Allow for basic affine expression in irregular access

For the inspector-executor optimization, we require that we have something like A[B[i]]. However, we could just as well handle something like A[B[i+1]] or A[B[i]+1].

The original purpose for restricting ourselves to A[B[i]] is because we want to be able to reason about how the accesses into B could change. To this end, i must be the loop index variable and it must be yielded by an array or domain. But doing an arithmetic operation on i with either a constant or some other variable that we can reason about would be fine too.

Another reason why we just looked at A[B[i]] is because when we create the compiler primitive for the access, we just include A, B and i. During prefolding, we rebuild the A[B[i]] access as needed. I wasn't aware that we could add entire expressions to the primitive, assuming we remove them from the AST first.

So, we can allow for basic affine expressions in the irregular access as follows:

Instead of breaking down A[B[i]] into Symbols for the primitive, do what we do for aggregation: add call and parentCall as their original expressions.
Still ensure that i is the loop index variable and yielded by an array/domain.
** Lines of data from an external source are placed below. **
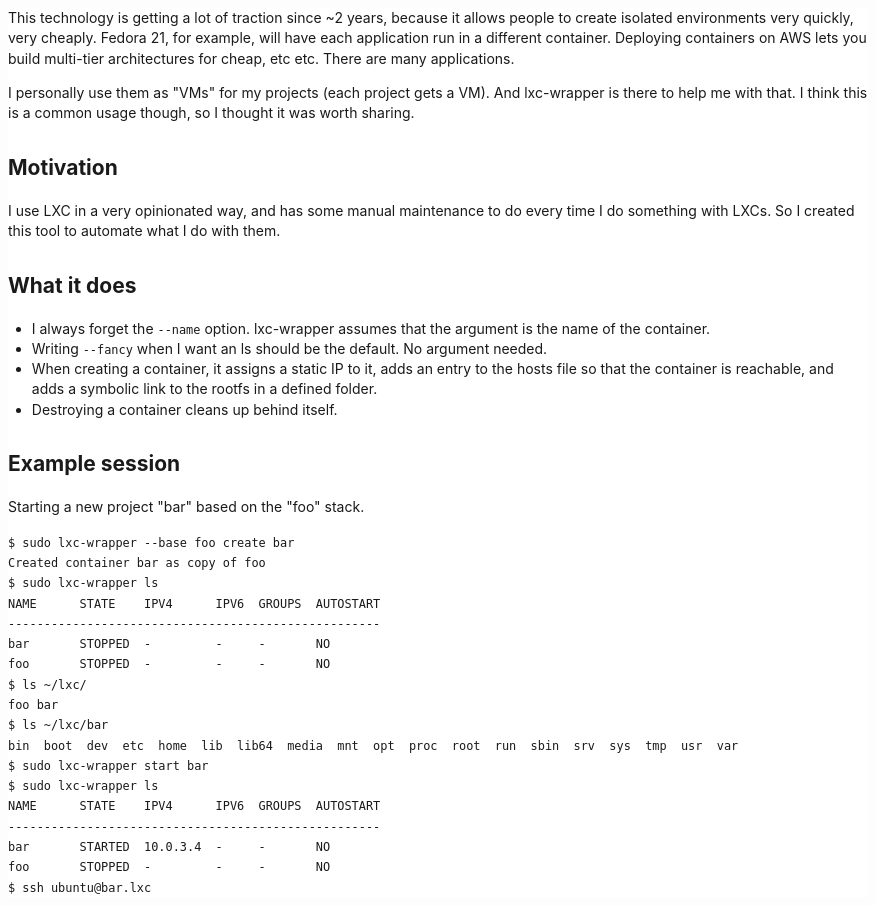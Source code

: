 This technology is getting a lot of traction since ~2 years, because
it allows people to create isolated environments very quickly, very
cheaply. Fedora 21, for example, will have each application run in a
different container. Deploying containers on AWS lets you build
multi-tier architectures for cheap, etc etc. There are many
applications.

I personally use them as "VMs" for my projects (each project gets a
VM). And lxc-wrapper is there to help me with that. I think this is a
common usage though, so I thought it was worth sharing.

## Motivation

I use LXC in a very opinionated way, and has some manual maintenance to
do every time I do something with LXCs. So I created this tool to
automate what I do with them.

## What it does

- I always forget the `--name` option. lxc-wrapper assumes that the
  argument is the name of the container.
- Writing `--fancy` when I want an ls should be the default. No
  argument needed.
- When creating a container, it assigns a static IP to it, adds an
  entry to the hosts file so that the container is reachable, and adds
  a symbolic link to the rootfs in a defined folder.
- Destroying a container cleans up behind itself.

## Example session

Starting a new project "bar" based on the "foo" stack.

    $ sudo lxc-wrapper --base foo create bar
    Created container bar as copy of foo
    $ sudo lxc-wrapper ls
    NAME      STATE    IPV4      IPV6  GROUPS  AUTOSTART
    ----------------------------------------------------
    bar       STOPPED  -         -     -       NO
    foo       STOPPED  -         -     -       NO
    $ ls ~/lxc/
    foo bar
    $ ls ~/lxc/bar
    bin  boot  dev  etc  home  lib  lib64  media  mnt  opt  proc  root  run  sbin  srv  sys  tmp  usr  var
    $ sudo lxc-wrapper start bar
    $ sudo lxc-wrapper ls
    NAME      STATE    IPV4      IPV6  GROUPS  AUTOSTART
    ----------------------------------------------------
    bar       STARTED  10.0.3.4  -     -       NO
    foo       STOPPED  -         -     -       NO
    $ ssh ubuntu@bar.lxc
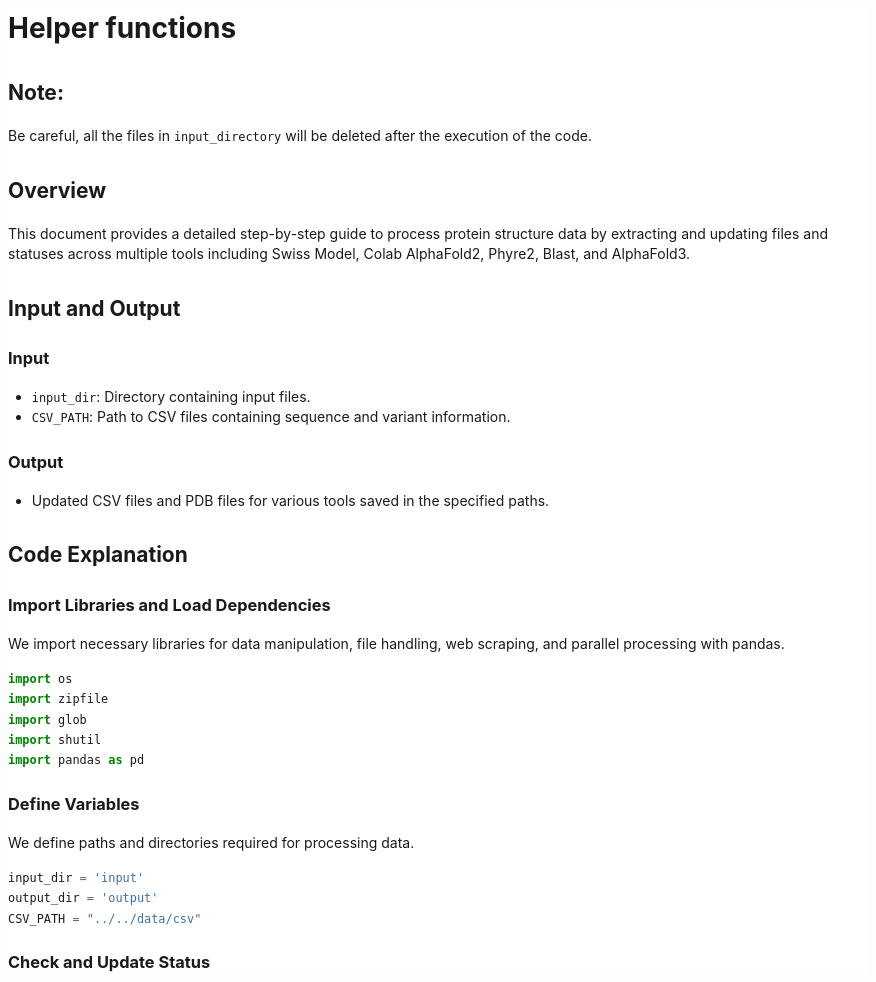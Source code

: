 

# Helper functions

## **Note:** 

Be careful, all the files in `input_directory` will be deleted after the execution of the code.

## Overview

This document provides a detailed step-by-step guide to process protein structure data by extracting and updating files and statuses across multiple tools including Swiss Model, Colab AlphaFold2, Phyre2, Blast, and AlphaFold3.

## Input and Output

### Input

- `input_dir`: Directory containing input files.
- `CSV_PATH`: Path to CSV files containing sequence and variant information.

### Output

- Updated CSV files and PDB files for various tools saved in the specified paths.

## Code Explanation

### Import Libraries and Load Dependencies

We import necessary libraries for data manipulation, file handling, web scraping, and parallel processing with pandas.

```python
import os
import zipfile
import glob
import shutil
import pandas as pd
```

### Define Variables

We define paths and directories required for processing data.

```python
input_dir = 'input'
output_dir = 'output'
CSV_PATH = "../../data/csv"
```

### Check and Update Status

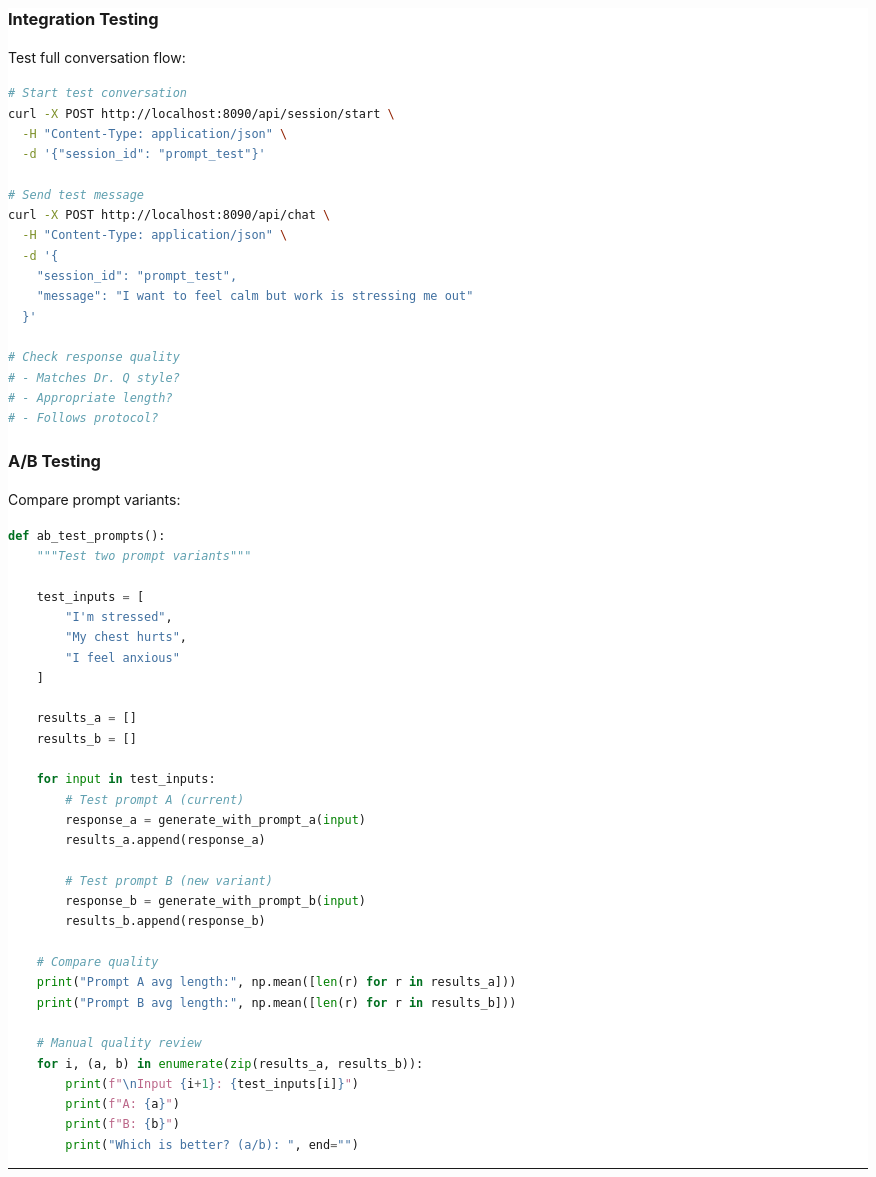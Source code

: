 ### Integration Testing

Test full conversation flow:

```bash
# Start test conversation
curl -X POST http://localhost:8090/api/session/start \
  -H "Content-Type: application/json" \
  -d '{"session_id": "prompt_test"}'

# Send test message
curl -X POST http://localhost:8090/api/chat \
  -H "Content-Type: application/json" \
  -d '{
    "session_id": "prompt_test",
    "message": "I want to feel calm but work is stressing me out"
  }'

# Check response quality
# - Matches Dr. Q style?
# - Appropriate length?
# - Follows protocol?
```

### A/B Testing

Compare prompt variants:

```python
def ab_test_prompts():
    """Test two prompt variants"""

    test_inputs = [
        "I'm stressed",
        "My chest hurts",
        "I feel anxious"
    ]

    results_a = []
    results_b = []

    for input in test_inputs:
        # Test prompt A (current)
        response_a = generate_with_prompt_a(input)
        results_a.append(response_a)

        # Test prompt B (new variant)
        response_b = generate_with_prompt_b(input)
        results_b.append(response_b)

    # Compare quality
    print("Prompt A avg length:", np.mean([len(r) for r in results_a]))
    print("Prompt B avg length:", np.mean([len(r) for r in results_b]))

    # Manual quality review
    for i, (a, b) in enumerate(zip(results_a, results_b)):
        print(f"\nInput {i+1}: {test_inputs[i]}")
        print(f"A: {a}")
        print(f"B: {b}")
        print("Which is better? (a/b): ", end="")
```

---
But allow for any arithmetic operations with i and constants. Also allow for B[i] to be involved any arithmetic operation with constants.
Extend the above bullet by allowing the constants to be variables that are yielded from a loop that iterates over an array or domain that we can track (the array/domain must be defined outside of the forall).
Things that we do not support are function calls within the expressions, as we can't reason about what they do.

To this end, we can support accesses of the form A[expr(B[expr])] where expr is limited to arithmetic operations involving only constants and loop variables derived from arrays/domains that we can track.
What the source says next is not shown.